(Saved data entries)
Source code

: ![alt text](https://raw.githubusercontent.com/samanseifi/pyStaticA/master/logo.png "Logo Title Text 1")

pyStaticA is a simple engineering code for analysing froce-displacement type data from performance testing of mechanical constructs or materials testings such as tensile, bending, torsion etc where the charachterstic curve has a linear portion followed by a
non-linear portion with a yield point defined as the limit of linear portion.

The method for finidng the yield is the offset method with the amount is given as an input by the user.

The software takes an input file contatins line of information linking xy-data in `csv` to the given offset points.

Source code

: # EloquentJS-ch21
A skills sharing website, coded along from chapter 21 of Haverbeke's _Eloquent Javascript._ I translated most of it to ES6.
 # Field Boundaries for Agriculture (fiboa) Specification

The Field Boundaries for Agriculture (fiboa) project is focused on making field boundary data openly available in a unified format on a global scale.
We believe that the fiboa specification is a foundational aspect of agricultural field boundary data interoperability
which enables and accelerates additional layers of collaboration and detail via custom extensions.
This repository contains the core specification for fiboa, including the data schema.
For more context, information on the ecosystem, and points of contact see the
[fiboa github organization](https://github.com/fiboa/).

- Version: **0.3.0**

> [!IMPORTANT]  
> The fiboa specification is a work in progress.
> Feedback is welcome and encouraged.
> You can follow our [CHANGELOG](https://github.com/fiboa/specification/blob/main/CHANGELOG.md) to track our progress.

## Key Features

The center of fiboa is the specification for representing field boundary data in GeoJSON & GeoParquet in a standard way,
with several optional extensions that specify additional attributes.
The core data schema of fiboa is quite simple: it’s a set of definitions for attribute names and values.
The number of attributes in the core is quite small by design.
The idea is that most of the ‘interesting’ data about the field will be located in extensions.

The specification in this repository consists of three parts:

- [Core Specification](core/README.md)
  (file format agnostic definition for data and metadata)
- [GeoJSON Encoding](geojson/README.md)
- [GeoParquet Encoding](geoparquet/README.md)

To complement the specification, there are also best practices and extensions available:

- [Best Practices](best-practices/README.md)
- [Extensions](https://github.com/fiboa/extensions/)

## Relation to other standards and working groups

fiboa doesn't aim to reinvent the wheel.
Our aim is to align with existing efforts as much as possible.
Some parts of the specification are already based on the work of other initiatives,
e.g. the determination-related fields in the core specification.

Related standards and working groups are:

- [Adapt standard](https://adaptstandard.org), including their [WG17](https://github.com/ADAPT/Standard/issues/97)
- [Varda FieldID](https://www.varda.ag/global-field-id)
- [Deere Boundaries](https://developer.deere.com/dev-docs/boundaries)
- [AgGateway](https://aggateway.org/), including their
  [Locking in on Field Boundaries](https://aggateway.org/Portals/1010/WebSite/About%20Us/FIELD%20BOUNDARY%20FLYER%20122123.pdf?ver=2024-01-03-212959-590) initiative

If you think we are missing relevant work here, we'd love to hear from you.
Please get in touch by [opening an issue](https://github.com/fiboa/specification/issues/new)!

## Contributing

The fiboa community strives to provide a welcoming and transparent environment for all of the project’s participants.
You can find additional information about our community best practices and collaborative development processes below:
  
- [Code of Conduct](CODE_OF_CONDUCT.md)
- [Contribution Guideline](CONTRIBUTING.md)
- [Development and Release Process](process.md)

YOUR TASK >> Return every record in full, word for word.

WRITTEN SOLUTION >>
Source code

: ![alt text](https://raw.githubusercontent.com/samanseifi/pyStaticA/master/logo.png "Logo Title Text 1")

pyStaticA is a simple engineering code for analysing froce-displacement type data from performance testing of mechanical constructs or materials testings such as tensile, bending, torsion etc where the charachterstic curve has a linear portion followed by a
non-linear portion with a yield point defined as the limit of linear portion.

The method for finidng the yield is the offset method with the amount is given as an input by the user.

The software takes an input file contatins line of information linking xy-data in `csv` to the given offset points.

Source code

: # EloquentJS-ch21
A skills sharing website, coded along from chapter 21 of Haverbeke's _Eloquent Javascript._ I translated most of it to ES6.
 # Field Boundaries for Agriculture (fiboa) Specification

The Field Boundaries for Agriculture (fiboa) project is focused on making field boundary data openly available in a unified format on a global scale.
We believe that the fiboa specification is a foundational aspect of agricultural field boundary data interoperability
which enables and accelerates additional layers of collaboration and detail via custom extensions.
This repository contains the core specification for fiboa, including the data schema.
For more context, information on the ecosystem, and points of contact see the
[fiboa github organization](https://github.com/fiboa/).

- Version: **0.3.0**

> [!IMPORTANT]  
> The fiboa specification is a work in progress.
> Feedback is welcome and encouraged.
> You can follow our [CHANGELOG](https://github.com/fiboa/specification/blob/main/CHANGELOG.md) to track our progress.

## Key Features

The center of fiboa is the specification for representing field boundary data in GeoJSON & GeoParquet in a standard way,
with several optional extensions that specify additional attributes.
The core data schema of fiboa is quite simple: it’s a set of definitions for attribute names and values.
The number of attributes in the core is quite small by design.
The idea is that most of the ‘interesting’ data about the field will be located in extensions.

The specification in this repository consists of three parts:

- [Core Specification](core/README.md)
  (file format agnostic definition for data and metadata)
- [GeoJSON Encoding](geojson/README.md)
- [GeoParquet Encoding](geoparquet/README.md)

To complement the specification, there are also best practices and extensions available:

- [Best Practices](best-practices/README.md)
- [Extensions](https://github.com/fiboa/extensions/)

## Relation to other standards and working groups

fiboa doesn't aim to reinvent the wheel.
Our aim is to align with existing efforts as much as possible.
Some parts of the specification are already based on the work of other initiatives,
e.g. the determination-related fields in the core specification.

Related standards and working groups are:

- [Adapt standard](https://adaptstandard.org), including their [WG17](https://github.com/ADAPT/Standard/issues/97)
- [Varda FieldID](https://www.varda.ag/global-field-id)
- [Deere Boundaries](https://developer.deere.com/dev-docs/boundaries)
- [AgGateway](https://aggateway.org/), including their
  [Locking in on Field Boundaries](https://aggateway.org/Portals/1010/WebSite/About%20Us/FIELD%20BOUNDARY%20FLYER%20122123.pdf?ver=2024-01-03-212959-590) initiative

If you think we are missing relevant work here, we'd love to hear from you.
Please get in touch by [opening an issue](https://github.com/fiboa/specification/issues/new)!

## Contributing

The fiboa community strives to provide a welcoming and transparent environment for all of the project’s participants.
You can find additional information about our community best practices and collaborative development processes below:
  
- [Code of Conduct](CODE_OF_CONDUCT.md)
- [Contribution Guideline](CONTRIBUTING.md)
- [Development and Release Process](process.md)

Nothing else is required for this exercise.